▶ [Assigned task] Pull out every line below holding the word "being".

+++ Data for review +++

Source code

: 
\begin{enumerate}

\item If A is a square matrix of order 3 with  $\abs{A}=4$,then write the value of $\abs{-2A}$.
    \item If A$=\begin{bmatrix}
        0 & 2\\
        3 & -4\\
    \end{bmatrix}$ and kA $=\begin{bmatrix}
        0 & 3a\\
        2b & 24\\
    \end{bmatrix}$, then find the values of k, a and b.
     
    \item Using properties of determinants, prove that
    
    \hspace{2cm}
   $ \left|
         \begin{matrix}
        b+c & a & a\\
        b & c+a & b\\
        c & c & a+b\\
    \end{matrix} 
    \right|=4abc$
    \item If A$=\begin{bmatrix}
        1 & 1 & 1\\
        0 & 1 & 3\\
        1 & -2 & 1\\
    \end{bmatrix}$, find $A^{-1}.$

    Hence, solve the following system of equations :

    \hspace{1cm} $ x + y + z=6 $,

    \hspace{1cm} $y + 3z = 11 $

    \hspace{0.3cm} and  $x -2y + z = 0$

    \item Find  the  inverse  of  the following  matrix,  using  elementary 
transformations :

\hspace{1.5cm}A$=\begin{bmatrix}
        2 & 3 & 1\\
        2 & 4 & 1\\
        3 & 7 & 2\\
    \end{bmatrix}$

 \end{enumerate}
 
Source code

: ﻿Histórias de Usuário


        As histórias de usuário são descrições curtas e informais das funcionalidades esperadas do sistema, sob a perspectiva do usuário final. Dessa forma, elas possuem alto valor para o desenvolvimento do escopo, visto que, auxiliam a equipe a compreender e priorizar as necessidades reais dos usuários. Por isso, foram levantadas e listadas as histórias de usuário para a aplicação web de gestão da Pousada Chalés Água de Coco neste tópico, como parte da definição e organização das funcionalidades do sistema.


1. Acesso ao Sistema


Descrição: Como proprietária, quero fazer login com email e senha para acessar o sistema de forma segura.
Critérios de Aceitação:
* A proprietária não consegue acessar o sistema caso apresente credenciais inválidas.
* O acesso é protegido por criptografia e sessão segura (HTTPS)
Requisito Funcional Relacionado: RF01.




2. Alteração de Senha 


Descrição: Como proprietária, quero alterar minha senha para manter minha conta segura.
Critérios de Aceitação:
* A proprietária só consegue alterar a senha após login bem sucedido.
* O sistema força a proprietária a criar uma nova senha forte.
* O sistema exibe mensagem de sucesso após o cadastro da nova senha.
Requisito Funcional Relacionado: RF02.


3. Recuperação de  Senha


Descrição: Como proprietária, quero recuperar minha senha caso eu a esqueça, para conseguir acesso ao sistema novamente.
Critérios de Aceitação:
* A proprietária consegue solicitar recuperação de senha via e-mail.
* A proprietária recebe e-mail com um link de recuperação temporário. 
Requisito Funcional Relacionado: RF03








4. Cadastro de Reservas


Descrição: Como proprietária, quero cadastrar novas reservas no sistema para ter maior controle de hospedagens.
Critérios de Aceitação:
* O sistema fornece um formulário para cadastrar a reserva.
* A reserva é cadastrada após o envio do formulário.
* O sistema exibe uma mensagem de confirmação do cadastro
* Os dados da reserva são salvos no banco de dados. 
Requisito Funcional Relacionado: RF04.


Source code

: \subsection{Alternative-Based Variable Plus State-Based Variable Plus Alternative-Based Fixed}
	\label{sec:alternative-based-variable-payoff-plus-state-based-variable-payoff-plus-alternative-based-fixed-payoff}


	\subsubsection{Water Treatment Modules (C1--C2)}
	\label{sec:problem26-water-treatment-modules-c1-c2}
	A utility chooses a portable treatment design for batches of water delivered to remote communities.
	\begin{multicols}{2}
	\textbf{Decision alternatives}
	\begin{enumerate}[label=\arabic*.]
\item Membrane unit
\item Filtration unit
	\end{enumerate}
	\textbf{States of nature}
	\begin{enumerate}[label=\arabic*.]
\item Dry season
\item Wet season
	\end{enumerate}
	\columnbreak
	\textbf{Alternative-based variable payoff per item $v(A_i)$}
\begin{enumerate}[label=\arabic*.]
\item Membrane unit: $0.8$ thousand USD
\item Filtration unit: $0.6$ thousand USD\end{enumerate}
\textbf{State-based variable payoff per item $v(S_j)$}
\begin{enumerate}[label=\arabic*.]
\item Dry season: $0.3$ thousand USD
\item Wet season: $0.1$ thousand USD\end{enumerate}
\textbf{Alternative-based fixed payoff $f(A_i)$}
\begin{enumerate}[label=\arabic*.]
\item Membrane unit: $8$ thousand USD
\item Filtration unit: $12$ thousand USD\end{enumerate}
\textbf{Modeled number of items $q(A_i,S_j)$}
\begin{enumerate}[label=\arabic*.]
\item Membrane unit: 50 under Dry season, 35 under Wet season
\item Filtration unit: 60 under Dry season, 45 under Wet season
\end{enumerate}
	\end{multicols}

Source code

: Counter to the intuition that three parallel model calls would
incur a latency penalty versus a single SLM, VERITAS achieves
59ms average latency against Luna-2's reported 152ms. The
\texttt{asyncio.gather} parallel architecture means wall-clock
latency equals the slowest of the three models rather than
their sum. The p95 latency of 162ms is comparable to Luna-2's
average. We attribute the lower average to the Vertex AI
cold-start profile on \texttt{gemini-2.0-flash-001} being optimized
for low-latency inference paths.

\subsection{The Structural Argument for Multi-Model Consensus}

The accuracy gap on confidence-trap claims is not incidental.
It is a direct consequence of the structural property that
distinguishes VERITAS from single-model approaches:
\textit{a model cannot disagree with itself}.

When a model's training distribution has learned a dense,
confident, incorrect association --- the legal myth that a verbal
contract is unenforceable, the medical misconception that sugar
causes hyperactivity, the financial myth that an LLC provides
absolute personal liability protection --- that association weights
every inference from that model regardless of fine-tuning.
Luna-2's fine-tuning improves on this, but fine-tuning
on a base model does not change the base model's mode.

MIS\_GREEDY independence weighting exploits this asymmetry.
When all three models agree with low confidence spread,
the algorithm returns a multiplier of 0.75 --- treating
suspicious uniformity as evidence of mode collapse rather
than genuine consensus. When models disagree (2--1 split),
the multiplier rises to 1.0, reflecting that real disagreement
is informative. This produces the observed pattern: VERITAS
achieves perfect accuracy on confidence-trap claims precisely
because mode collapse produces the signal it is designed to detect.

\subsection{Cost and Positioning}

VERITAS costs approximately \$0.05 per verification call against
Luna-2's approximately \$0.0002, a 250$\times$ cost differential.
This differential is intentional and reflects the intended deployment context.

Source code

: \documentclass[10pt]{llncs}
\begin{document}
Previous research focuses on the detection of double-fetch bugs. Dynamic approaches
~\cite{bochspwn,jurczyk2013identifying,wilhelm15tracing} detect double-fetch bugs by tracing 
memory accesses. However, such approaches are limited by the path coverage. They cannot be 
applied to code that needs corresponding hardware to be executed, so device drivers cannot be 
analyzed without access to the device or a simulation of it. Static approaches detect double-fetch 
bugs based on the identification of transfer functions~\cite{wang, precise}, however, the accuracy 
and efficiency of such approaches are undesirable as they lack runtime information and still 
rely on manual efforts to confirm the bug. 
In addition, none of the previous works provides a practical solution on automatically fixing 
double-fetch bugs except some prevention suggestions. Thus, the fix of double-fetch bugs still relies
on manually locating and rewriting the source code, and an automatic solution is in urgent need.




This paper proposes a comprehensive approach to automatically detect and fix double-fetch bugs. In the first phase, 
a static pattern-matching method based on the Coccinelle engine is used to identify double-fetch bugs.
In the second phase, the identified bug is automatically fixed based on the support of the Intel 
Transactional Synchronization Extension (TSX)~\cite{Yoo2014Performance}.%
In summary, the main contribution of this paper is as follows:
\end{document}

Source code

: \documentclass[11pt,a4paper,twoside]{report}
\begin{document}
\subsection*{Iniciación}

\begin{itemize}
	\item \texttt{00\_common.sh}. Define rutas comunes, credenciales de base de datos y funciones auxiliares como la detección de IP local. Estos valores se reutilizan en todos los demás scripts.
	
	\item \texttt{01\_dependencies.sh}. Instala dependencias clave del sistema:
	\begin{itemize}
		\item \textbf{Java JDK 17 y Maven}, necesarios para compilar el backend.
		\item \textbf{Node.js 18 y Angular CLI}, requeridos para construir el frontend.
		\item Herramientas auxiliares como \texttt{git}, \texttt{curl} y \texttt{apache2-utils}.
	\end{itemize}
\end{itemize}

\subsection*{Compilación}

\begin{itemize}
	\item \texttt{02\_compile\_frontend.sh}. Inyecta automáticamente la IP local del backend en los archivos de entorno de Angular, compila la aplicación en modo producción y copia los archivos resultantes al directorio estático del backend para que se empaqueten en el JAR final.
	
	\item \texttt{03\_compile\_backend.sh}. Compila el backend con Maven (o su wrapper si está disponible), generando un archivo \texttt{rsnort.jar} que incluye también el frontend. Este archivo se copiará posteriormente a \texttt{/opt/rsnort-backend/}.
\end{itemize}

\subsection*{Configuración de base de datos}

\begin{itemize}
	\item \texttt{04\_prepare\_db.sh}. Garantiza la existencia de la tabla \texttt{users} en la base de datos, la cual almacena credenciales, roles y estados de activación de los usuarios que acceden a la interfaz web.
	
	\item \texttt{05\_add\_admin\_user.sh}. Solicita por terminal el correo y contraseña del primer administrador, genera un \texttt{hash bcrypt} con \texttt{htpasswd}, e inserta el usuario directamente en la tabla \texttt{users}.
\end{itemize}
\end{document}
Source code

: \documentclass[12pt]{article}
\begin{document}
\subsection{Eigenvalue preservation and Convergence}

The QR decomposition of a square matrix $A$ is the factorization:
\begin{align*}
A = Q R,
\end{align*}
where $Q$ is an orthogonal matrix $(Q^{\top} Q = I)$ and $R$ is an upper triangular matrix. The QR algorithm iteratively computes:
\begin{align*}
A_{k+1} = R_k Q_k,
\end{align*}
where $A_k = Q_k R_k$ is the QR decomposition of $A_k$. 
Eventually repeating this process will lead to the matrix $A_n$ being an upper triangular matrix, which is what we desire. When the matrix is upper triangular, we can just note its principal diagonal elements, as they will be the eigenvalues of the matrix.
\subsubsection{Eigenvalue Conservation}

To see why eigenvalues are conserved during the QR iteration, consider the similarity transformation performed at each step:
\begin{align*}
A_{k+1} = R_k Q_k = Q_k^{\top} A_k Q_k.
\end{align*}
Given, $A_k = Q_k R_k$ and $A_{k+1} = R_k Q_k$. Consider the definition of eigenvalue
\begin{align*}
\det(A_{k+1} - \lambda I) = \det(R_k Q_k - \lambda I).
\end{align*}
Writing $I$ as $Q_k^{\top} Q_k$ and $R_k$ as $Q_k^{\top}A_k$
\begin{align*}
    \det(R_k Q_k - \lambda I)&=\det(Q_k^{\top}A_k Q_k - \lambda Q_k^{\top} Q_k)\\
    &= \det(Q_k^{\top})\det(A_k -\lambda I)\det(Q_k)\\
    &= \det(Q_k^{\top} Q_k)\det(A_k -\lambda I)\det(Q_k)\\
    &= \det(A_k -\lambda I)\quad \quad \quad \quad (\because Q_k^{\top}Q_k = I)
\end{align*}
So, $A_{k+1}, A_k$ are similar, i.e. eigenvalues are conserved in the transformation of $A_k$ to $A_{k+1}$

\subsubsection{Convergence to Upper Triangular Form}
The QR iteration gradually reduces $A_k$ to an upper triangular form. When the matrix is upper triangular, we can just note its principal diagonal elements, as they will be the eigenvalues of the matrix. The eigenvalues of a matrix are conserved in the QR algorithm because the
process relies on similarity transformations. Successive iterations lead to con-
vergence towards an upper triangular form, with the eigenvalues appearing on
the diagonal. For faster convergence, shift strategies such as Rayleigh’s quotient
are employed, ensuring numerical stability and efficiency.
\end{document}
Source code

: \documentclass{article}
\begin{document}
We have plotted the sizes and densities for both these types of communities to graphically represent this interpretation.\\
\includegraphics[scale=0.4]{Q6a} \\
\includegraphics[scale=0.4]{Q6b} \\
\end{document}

+++

▶ [Response to this exercise]
cold-start profile on \texttt{gemini-2.0-flash-001} being optimized
Eventually repeating this process will lead to the matrix $A_n$ being an upper triangular matrix, which is what we desire. When the matrix is upper triangular, we can just note its principal diagonal elements, as they will be the eigenvalues of the matrix.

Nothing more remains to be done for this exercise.